EXERCISE INSTRUCTIONS: Gather all lines in the entries below that include the word "modified".

RECORDS FOR THE TASK:
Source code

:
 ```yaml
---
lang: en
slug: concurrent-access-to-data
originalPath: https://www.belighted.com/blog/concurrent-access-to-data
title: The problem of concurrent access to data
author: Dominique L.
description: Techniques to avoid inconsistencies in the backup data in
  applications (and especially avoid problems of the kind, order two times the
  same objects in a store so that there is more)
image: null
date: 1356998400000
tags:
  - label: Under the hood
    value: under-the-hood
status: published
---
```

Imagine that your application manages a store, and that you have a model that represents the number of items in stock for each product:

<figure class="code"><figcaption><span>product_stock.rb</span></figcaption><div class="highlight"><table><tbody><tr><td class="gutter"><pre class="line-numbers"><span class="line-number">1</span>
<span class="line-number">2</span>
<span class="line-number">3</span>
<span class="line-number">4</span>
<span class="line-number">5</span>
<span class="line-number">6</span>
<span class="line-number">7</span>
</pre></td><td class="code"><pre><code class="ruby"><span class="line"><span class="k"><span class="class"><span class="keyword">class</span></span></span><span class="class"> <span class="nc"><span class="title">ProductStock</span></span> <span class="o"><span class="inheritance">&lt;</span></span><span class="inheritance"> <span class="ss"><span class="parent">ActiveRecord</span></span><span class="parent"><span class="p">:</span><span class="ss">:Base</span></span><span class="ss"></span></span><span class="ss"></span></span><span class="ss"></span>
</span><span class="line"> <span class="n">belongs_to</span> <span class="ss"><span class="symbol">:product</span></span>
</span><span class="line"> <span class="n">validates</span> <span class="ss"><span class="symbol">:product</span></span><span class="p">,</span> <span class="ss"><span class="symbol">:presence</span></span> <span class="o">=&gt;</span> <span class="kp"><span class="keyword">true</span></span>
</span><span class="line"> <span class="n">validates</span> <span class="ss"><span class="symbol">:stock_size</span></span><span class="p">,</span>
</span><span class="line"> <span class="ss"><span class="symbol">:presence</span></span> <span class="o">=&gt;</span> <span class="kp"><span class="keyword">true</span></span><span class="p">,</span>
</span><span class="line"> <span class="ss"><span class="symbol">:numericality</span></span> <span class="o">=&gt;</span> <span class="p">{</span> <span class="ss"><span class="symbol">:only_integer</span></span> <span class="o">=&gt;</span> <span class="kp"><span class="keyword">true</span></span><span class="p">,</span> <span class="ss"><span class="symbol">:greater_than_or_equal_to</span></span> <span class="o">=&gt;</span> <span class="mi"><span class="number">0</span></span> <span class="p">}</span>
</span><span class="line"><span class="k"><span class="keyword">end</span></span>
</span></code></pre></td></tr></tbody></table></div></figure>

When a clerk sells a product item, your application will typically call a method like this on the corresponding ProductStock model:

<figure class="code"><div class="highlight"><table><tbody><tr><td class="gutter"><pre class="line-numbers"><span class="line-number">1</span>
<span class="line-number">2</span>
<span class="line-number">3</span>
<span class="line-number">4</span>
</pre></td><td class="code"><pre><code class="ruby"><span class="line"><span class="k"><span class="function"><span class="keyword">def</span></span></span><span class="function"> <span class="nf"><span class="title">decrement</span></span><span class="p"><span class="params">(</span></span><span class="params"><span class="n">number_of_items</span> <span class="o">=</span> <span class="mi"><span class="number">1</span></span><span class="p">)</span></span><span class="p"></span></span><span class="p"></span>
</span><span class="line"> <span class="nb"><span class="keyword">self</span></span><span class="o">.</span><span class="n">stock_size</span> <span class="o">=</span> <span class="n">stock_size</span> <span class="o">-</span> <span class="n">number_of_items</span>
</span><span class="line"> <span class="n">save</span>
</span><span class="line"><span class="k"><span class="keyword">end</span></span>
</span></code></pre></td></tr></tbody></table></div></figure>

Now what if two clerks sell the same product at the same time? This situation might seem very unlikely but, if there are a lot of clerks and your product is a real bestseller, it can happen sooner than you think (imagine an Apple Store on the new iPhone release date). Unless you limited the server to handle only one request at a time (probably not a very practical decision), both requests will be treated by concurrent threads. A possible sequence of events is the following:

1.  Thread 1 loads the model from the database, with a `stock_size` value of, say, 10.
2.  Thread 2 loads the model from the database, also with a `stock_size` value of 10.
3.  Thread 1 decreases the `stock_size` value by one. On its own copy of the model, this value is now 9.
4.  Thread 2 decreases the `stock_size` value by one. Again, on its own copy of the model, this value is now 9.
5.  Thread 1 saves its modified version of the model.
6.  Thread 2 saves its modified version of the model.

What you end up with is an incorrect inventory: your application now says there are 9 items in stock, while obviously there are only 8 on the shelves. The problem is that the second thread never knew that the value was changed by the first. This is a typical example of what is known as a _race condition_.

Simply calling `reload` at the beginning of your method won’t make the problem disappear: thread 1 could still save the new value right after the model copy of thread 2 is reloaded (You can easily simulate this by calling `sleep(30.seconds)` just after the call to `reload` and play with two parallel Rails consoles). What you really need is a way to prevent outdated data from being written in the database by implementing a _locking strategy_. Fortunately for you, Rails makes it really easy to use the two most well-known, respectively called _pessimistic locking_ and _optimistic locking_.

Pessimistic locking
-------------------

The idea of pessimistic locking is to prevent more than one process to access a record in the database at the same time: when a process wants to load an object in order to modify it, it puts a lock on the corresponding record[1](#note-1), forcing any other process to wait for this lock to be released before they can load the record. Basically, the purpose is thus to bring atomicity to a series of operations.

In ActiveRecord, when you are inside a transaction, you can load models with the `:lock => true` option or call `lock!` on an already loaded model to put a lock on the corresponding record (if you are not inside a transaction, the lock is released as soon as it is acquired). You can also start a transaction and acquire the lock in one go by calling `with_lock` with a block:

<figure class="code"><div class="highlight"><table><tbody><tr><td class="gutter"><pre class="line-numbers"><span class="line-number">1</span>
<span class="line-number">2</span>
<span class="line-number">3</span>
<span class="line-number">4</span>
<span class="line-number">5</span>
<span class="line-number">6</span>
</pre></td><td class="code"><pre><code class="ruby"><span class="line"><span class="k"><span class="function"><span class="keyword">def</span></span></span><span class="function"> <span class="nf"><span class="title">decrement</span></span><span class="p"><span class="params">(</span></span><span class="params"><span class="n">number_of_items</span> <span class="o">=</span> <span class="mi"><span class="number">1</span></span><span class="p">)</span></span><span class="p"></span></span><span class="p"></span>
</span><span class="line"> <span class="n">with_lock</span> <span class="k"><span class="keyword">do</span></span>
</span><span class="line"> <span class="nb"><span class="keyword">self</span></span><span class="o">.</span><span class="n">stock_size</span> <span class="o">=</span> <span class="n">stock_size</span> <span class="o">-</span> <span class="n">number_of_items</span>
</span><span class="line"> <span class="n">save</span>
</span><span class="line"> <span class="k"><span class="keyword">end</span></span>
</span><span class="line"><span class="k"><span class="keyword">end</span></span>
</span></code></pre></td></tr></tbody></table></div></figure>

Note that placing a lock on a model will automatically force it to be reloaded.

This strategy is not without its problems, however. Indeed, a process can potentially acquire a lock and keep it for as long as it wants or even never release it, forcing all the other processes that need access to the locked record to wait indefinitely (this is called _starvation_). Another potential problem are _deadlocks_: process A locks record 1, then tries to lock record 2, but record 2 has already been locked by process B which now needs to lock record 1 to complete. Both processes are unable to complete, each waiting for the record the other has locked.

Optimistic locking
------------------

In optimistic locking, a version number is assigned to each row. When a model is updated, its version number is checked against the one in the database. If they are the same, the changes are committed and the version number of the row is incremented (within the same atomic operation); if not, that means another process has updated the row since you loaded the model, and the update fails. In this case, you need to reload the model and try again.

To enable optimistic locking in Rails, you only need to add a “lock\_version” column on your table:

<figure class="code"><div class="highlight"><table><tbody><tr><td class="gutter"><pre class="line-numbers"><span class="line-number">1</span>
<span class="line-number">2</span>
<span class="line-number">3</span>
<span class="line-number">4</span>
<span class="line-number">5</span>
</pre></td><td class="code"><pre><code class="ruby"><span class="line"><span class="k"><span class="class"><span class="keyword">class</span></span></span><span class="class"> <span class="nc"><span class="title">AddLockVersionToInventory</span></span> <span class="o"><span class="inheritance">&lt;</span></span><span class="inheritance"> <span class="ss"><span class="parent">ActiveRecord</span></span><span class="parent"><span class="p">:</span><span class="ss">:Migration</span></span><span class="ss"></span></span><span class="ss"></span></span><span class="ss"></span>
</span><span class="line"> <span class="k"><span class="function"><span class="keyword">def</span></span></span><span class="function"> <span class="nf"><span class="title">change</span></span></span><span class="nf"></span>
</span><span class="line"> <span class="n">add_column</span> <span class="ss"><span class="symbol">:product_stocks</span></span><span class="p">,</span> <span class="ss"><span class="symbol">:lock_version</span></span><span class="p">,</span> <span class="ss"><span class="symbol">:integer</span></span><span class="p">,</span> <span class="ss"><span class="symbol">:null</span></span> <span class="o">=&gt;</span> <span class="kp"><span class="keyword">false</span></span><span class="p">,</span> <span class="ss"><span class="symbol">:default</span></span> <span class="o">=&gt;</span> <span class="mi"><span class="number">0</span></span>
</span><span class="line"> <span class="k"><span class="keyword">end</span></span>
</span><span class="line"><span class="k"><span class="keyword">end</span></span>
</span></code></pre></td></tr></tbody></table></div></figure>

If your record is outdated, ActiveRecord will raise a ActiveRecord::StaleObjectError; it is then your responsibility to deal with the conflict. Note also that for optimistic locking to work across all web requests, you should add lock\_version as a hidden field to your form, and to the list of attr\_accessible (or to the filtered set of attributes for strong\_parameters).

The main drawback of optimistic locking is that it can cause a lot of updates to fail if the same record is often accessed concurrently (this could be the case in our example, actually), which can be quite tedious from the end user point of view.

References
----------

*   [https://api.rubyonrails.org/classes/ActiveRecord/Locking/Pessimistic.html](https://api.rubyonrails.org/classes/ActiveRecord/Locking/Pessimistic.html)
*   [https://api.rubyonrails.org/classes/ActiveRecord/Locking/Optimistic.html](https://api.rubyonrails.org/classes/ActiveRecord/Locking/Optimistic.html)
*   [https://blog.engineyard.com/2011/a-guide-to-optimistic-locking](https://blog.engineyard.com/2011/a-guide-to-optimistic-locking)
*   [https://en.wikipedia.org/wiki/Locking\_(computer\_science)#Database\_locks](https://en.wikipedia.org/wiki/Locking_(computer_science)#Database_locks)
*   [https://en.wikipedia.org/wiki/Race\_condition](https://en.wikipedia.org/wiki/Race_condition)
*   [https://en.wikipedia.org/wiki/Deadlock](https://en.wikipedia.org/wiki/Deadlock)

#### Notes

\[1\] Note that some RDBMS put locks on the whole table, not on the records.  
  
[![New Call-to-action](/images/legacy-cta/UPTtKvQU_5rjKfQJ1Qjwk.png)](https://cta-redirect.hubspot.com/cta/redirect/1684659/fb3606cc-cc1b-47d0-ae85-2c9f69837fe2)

EXPECTED ANSWER:
5.  Thread 1 saves its modified version of the model.
6.  Thread 2 saves its modified version of the model.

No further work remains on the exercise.